Hadirnya kecerdasan buatan bisa dibilang sebagai Copernican Turn (Pencerahan Kopernikus) di masa sekarang. Istilah Copernican Turn pertama-tama dipakai untuk menjelaskan betapa luar biasanya perubahan cara pandang yang ditawarkan oleh Nicolaus Copernicus dalam melihat tata surya. Di saat populernya kepercayaan bahwa bumi adalah pusat alam semesta, Copernicus menawarkan konsep heliosentrisme, yakni matahari adalah pusat, dan bumi serta planet-planet lain mengelilinginya.

Contoh Copernican Turn yang lain yaitu teori Darwin yang menyatakan bahwa manusia dan kera punya nenek moyang yang sama. Teorinya Sigmund Freud yang bilang bahwa manusia tidak punya kendali atas pikiran dan hasratnya sendiri juga termasuk Copernican Turn. Bahkan Freud menyebutnya sebagai Copernican Trauma. Sebab, dengan terjadinya perubahan cara pandang atau konsep yang signifikan, sebagian besar manusia akan mengalami trauma. Manusia akan gelisah, mengelak, dan bahkan bisa memaksa konsep dan konseptor baru itu untuk mati.

Kecerdasan buatan juga bikin manusia gelisah. Ternyata, yang kita sebut sebagai cerdas dan kecerdasan itu tidak hanya terjadi di dalam tengkorak kita. Bahkan, kecerdasan ternyata tidak hanya muncul dari material organik seperti otak manusia dan hewan, tapi juga material inorganik atau yang selama ini kita sebut benda mati. Ternyata, kabel-kabel tembaga bisa cerdas.

Agar tidak mengidap Copernican Trauma, kita perlu menerima dengan lapang dada bahwa banyak hal di dunia ini yang cara kerjanya tidak sesuai dengan perkiraan kita. Semesta ini tidak beroperasi menurut kehendak manusia. Manusia bukan pusat alam semesta.

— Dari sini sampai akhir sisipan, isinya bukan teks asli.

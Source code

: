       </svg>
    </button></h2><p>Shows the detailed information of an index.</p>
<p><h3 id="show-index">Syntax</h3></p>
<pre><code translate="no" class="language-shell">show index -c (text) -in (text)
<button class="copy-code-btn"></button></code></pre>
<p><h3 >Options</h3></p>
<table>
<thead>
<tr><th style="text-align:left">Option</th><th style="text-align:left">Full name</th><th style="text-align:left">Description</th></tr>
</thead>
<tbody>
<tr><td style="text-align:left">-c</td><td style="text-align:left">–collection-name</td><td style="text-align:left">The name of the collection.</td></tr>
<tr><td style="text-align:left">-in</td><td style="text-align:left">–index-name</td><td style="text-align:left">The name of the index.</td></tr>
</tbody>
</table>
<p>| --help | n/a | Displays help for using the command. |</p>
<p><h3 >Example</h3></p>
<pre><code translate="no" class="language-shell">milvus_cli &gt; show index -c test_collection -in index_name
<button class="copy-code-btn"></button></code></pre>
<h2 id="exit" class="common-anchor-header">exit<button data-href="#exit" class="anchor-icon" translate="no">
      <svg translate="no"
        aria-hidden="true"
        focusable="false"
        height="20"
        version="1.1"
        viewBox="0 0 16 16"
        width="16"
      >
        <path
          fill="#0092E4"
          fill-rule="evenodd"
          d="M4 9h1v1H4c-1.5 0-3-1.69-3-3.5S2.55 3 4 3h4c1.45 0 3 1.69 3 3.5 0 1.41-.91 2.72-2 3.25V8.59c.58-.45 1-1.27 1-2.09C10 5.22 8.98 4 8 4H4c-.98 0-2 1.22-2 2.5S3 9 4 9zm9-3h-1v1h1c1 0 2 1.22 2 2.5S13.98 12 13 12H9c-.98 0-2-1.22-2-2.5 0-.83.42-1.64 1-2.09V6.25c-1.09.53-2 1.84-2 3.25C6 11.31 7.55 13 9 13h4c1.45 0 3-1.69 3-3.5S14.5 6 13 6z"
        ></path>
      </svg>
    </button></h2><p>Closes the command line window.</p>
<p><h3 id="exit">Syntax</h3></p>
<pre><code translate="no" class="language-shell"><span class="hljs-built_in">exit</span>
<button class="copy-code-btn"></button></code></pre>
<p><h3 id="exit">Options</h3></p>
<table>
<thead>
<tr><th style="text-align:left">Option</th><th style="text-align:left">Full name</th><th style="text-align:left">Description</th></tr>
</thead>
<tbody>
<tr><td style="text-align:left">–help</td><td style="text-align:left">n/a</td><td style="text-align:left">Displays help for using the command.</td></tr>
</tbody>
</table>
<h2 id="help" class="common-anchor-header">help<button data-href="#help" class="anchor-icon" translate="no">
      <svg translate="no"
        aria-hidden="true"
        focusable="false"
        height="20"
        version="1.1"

Pemahaman ini memang akan membuat manusia seperti tersingkir (teraleniasi). Namun, kita sebaiknya jangan menjadi seperti Harari yang menanggapi ketersingkiran ini dengan ingin mendesain kecerdasan buatan agar ramah manusia, etis terhadap manusia, melayani hasrat-hasrat narsis manusia, dan bahkan ingin dibuat berpikir seperti manusia. Desain kecerdasan buatan dengan mental a la Harari ini bisa dengan mudah kita jumpai pada proyek-proyek yang sungguh bernafsu sekali ingin membuat robot yang ramah, punya etika, dan menyentuh perasaan manusia.

Kecerdasan buatan punya peran yang lebih signifikan daripada contoh di atas. Karena, teknologi ini juga beroperasi di tingkatan epistemologi (konsep), bukan hanya penerapan praktis saja. Misalnya soal perubahan iklim (climate change). Kita, manusia, bisa tahu bahwa iklim sedang berubah signifikan ke arah yang mengancam eksistensi manusia, ya karena ada kecerdasan lain di luar manusia yang bisa memahami itu. Dengan struktur kecerdasan yang berupa jaringan sensor mulai dari kutub utara sampai kutub selatan, dari atmosfer sampai ke permukaan bumi, ia bisa memunculkan konsep perubahan iklim. Tanpa kecerdasan ini, dan jika hanya mengandalkan kecerdasan Homo sapiens, konsep perubahan iklim tidak akan bisa dibayangkan.

Ke arah inilah perkembangan kecerdasan buatan semestinya diarahkan, yaitu membuka “misteri” dunia dan merevisi konsep-konsep yang selama ini dipercaya manusia sebagai realita, padahal sejatinya semesta tidak beroperasi seperti yang manusia kira. Potensi ini tidak akan tercapai jika kita bersikukuh bahwa kecerdasan buatan perlu dihumaniskan.